We can compute \(f_k(\bar{\mathbf x}_{k}, \bar{\mathbf u}_{k})\) as follows:

>>> from irlc.ex04.model_pendulum import DiscreteSinCosPendulumModel
>>> import numpy as np
>>> model = DiscreteSinCosPendulumModel()
>>> x_bar = [0, 1, 0.5] # [cos(theta), sin(theta), d theta/dt]
>>> u_bar = [1] # Get an arbitrary action
>>> print("Compute f_k(xbar, ubar):", model.f(x_bar,u_bar))
Compute f_k(xbar, ubar): [0.00999983 0.99995    0.61423912]

Meanwhile the two Jacobians can be computed as follows:

>>> from irlc.ex04.model_pendulum import DiscreteSinCosPendulumModel
>>> import numpy as np
>>> model = DiscreteSinCosPendulumModel()
>>> x_bar = [0, 1, 0.5] # [cos(theta), sin(theta), d theta/dt]
>>> u_bar = [1] # Get an arbitrary action
>>> A, B = model.f_jacobian(x_bar,u_bar)
>>> print(A)
[[ 9.99950000e-01  0.00000000e+00  1.99990000e-02]
 [-9.99983333e-03  0.00000000e+00 -1.99996667e-04]
 [ 1.96400000e-01 -0.00000000e+00  1.00000000e+00]]
>>> print(B)
[[0.        ]
 [0.        ]
 [0.06299615]]

See also Exercise 4: Discretization and PID control.

Iterative LQR

The iterative LQR exercise closely follow the pseudo code in … In the following is an overview of the various functions that are provided as part of the exercise:

The cost and dynamic approximation

In iterative LQR the cost-function will be approximated using a second-order Taylor expansion.

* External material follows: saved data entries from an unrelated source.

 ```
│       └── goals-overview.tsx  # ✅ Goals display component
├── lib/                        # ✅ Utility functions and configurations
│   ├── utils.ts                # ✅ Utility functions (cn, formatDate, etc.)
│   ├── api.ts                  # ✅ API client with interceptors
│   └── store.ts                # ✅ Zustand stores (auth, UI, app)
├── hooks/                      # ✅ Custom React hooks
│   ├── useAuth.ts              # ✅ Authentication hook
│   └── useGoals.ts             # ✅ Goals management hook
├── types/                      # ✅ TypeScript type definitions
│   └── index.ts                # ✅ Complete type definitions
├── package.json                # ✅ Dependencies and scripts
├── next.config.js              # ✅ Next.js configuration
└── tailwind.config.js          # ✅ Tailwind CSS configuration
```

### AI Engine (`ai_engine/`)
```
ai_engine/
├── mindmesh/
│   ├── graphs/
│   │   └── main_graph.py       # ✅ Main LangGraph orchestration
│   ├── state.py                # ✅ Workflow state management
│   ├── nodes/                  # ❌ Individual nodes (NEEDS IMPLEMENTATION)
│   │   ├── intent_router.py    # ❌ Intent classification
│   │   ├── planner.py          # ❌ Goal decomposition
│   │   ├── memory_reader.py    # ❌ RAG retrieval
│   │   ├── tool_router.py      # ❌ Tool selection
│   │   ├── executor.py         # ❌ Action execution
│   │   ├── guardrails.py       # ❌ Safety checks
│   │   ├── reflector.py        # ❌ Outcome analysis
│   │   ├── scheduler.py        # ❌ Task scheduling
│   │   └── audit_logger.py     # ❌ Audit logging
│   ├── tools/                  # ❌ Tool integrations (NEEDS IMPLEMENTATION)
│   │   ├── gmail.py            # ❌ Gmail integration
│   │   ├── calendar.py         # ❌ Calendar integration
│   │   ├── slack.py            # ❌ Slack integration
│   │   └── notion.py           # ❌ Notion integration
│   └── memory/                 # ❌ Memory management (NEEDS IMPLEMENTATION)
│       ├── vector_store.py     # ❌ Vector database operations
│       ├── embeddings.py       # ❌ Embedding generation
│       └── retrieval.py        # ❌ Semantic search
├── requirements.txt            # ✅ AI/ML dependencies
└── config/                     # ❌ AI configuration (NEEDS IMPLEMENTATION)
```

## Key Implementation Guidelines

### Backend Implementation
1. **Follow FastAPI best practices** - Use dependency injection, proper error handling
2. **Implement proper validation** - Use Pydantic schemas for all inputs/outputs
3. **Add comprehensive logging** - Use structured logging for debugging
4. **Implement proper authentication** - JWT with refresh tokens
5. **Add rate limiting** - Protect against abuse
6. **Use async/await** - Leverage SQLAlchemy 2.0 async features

In other words, we assume a cost-function of the standard form:

\[c_N(\mathbf x_N) + \sum_{k=0}^{N-1} c_k(\mathbf x_k, \mathbf u_k)\]

Note

See (Herlau [Her24], Subequation 17.8) for a definition of these expressions.

This cost-function can then be taylor expanded around expansion points \(\bar {\mathbf x}_k, \bar {\mathbf u}_k\) to get a quadratic approximation of the form:

\[\begin{split}c_k(\delta \mathbf x_k, \delta \mathbf u_k) & = \frac{1}{2} \delta \mathbf x_k^\top c_{\mathbf x\mathbf x,k} \delta \mathbf x_k + c_{\mathbf x,k}^\top \delta \mathbf x_k + \frac{1}{2} \delta \mathbf u_k^\top c_{\mathbf u\mathbf u,k} \delta \mathbf u_k + c_{\mathbf u,k}^\top \delta \mathbf u_k + \delta \mathbf u_k^\top c_{\mathbf u\mathbf x,k} \delta \mathbf x_k + c_k \\ c_N(\delta \mathbf x_N) & = \frac{1}{2} \delta \mathbf x_N^\top c_{\mathbf x\mathbf x,N} \delta \mathbf x_N + c_{\mathbf x,N}^\top \delta \mathbf x_N + c_k\end{split}\]

This should be compared to the form of the cost-function the LQR() algorithm assumes which is:

\[\frac{1}{2}\mathbf x_N^\top Q_N \mathbf{x}_N + \frac{1}{2}\mathbf q_N^\top \mathbf{x}_N + q_{N} + \sum_{k=0}^{N-1} \left[ \frac{1}{2} \mathbf{x}_k^\top Q_k \mathbf{x}_k + \frac{1}{2} \mathbf{u}_k^\top R_k \mathbf{u}_k + \cdots \right]\]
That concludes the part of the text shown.